The Contemporary Writers Series is supported by the Hassett and Scoma Endowments, and the Office of Academic Affairs, with the cooperation of The Buffalo & Erie Country Public Library, Just Buffalo Literary Center, Western New York Writing Project and Talking Leaves Books.

“Mick Cochrane understands that education does not take place in a vacuum, and that both school and community gain with broad and close interchange,” says Jonathon Welch, owner of Talking Leaves Bookstore in Buffalo. “The work he does at Canisius to connect it to the broader community is a shining example of the good that comes from such an interchange.”

Cochrane is a shining example of what it means to be committed to community.  He is a frequent participant in literary workshops, readings and lectures at local schools, libraries and arts organizations. In addition, the father of two (Sam, age 19; and Henry, age 16) coaches baseball, volunteers for campus ministry’s Buffalo Burrito Project, at the Nativity Miguel Middle School of Buffalo and the Erie County Public Library’s ‘Battle of the Books’ program. 

“If an organization asks me for help, I try to say ‘yes,’” says Cochrane, who lives in the Village of Kenmore with his wife, Mary, and their two sons.  Friends and colleagues who know him best describe Cochrane’s gracious personality as “Minnesota Nice.” The expression refers to the stereotypical behavior of long-time Minnesota residents: to be courteous, reserved, and mild mannered.  

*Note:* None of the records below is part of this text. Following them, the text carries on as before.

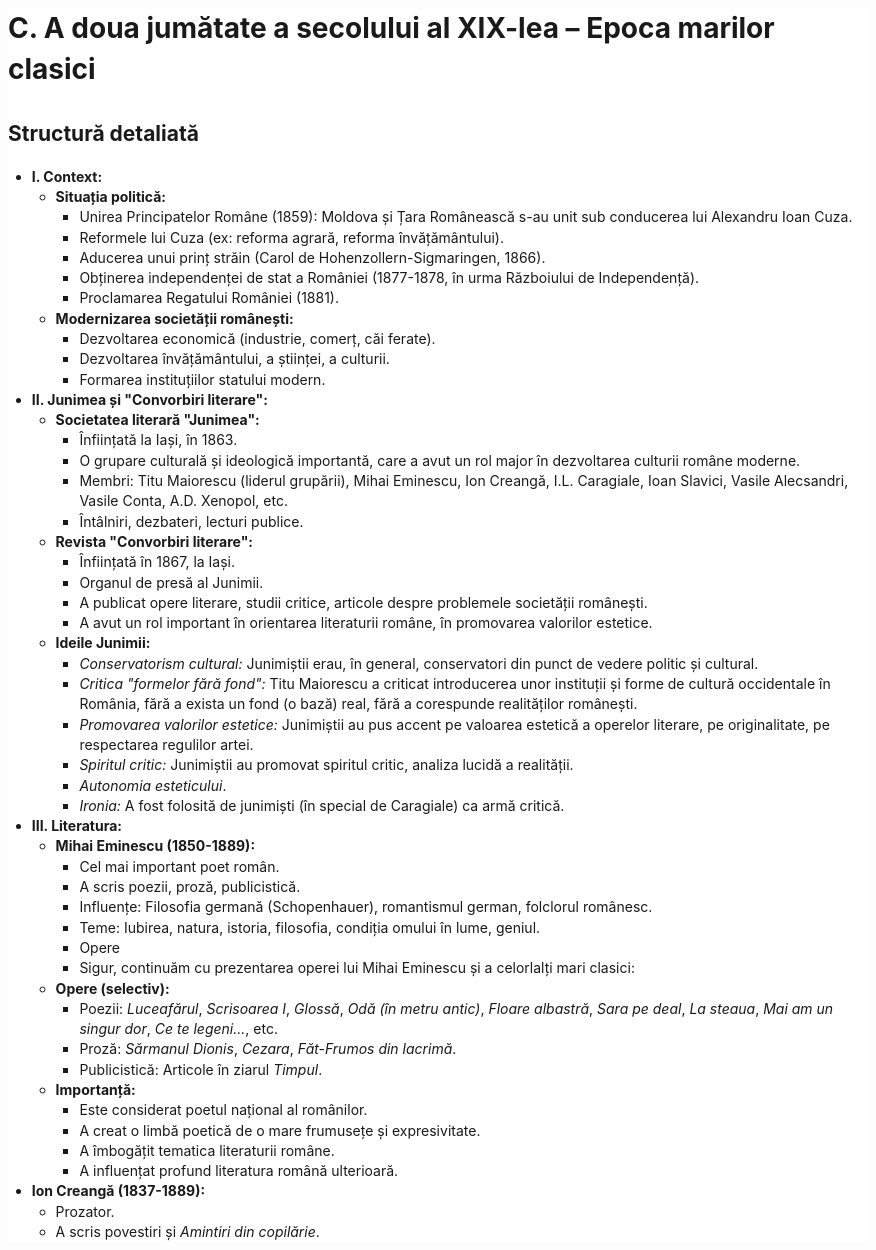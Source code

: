 # C. A doua jumătate a secolului al XIX-lea – Epoca marilor clasici

## Structură detaliată

*   **I. Context:**
    *   **Situația politică:**
        *   Unirea Principatelor Române (1859): Moldova și Țara Românească s-au unit sub conducerea lui Alexandru Ioan Cuza.
        *   Reformele lui Cuza (ex: reforma agrară, reforma învățământului).
        *   Aducerea unui prinț străin (Carol de Hohenzollern-Sigmaringen, 1866).
        *   Obținerea independenței de stat a României (1877-1878, în urma Războiului de Independență).
        *   Proclamarea Regatului României (1881).
    *   **Modernizarea societății românești:**
        *   Dezvoltarea economică (industrie, comerț, căi ferate).
        *   Dezvoltarea învățământului, a științei, a culturii.
        *   Formarea instituțiilor statului modern.
*   **II. Junimea și "Convorbiri literare":**
    *   **Societatea literară "Junimea":**
        *   Înființată la Iași, în 1863.
        *   O grupare culturală și ideologică importantă, care a avut un rol major în dezvoltarea culturii române moderne.
        *   Membri: Titu Maiorescu (liderul grupării), Mihai Eminescu, Ion Creangă, I.L. Caragiale, Ioan Slavici, Vasile Alecsandri, Vasile Conta, A.D. Xenopol, etc.
        *   Întâlniri, dezbateri, lecturi publice.
    *   **Revista "Convorbiri literare":**
        *   Înființată în 1867, la Iași.
        *   Organul de presă al Junimii.
        *   A publicat opere literare, studii critice, articole despre problemele societății românești.
        *   A avut un rol important în orientarea literaturii române, în promovarea valorilor estetice.
    *   **Ideile Junimii:**
        *   *Conservatorism cultural:* Junimiștii erau, în general, conservatori din punct de vedere politic și cultural.
        *   *Critica "formelor fără fond":* Titu Maiorescu a criticat introducerea unor instituții și forme de cultură occidentale în România, fără a exista un fond (o bază) real, fără a corespunde realităților românești.
        *   *Promovarea valorilor estetice:* Junimiștii au pus accent pe valoarea estetică a operelor literare, pe originalitate, pe respectarea regulilor artei.
        *   *Spiritul critic:* Junimiștii au promovat spiritul critic, analiza lucidă a realității.
        *   *Autonomia esteticului*.
        * *Ironia:* A fost folosită de junimiști (în special de Caragiale) ca armă critică.
*   **III. Literatura:**
    *   **Mihai Eminescu (1850-1889):**
        *   Cel mai important poet român.
        *   A scris poezii, proză, publicistică.
        *   Influențe: Filosofia germană (Schopenhauer), romantismul german, folclorul românesc.
        *   Teme: Iubirea, natura, istoria, filosofia, condiția omului în lume, geniul.
        *   Opere
        * Sigur, continuăm cu prezentarea operei lui Mihai Eminescu și a celorlalți mari clasici:
    *   **Opere (selectiv):**
        *   Poezii: *Luceafărul*, *Scrisoarea I*, *Glossă*, *Odă (în metru antic)*, *Floare albastră*, *Sara pe deal*, *La steaua*, *Mai am un singur dor*, *Ce te legeni...*, etc.
        *   Proză: *Sărmanul Dionis*, *Cezara*, *Făt-Frumos din lacrimă*.
        *   Publicistică: Articole în ziarul *Timpul*.
    *   **Importanță:**
        *   Este considerat poetul național al românilor.
        *   A creat o limbă poetică de o mare frumusețe și expresivitate.
        *   A îmbogățit tematica literaturii române.
        *   A influențat profund literatura română ulterioară.
*   **Ion Creangă (1837-1889):**
    *   Prozator.
    *   A scris povestiri și *Amintiri din copilărie*.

“Garrison Keillor (host of National Public Radio’s A Prairie Home Companion) gets Minnesota Nice,” says Cochrane, who believes civility doesn’t need a label. “You shovel out your neighbor’s car, you offer visitors coffee, you let someone go ahead of you in line, and you don’t act like you think you’re somebody special.”

Perhaps this is what makes Cochrane feel so at home in his adopted hometown.  He admires the neighborhoods’ tree-lined streets and sidewalks.  He likes that he can walk to a diner, where the waitresses call him “honey,” and order a three-dollar breakfast special.  Cochrane also relishes that he still lives in the ‘pop zone’ and doesn’t have to train himself to say ‘soda,’ as he might elsewhere.  And he loves living in a city that has a magnificent independent bookstore, whose owner not only knows Cochrane but knows what Cochrane wants to read before he does. 

Here in Buffalo, Cochrane finds the characters and stories that fully engage his imagination.   

“All my sympathies lie with the scruffy rather than the slick; with the outsiders and underdogs - and that’s Buffalo, right?” states Cochrane.  “There’s a tremendous need here and I like to think I may be useful here in a way I may not be in a more well-to-do city.”

In fact, Cochrane’s contributions to Canisius and the greater arts community help this region to flourish creatively.  As it does, the literary world, book lovers and students, alike, eagerly await Mick Cochrane’s next story.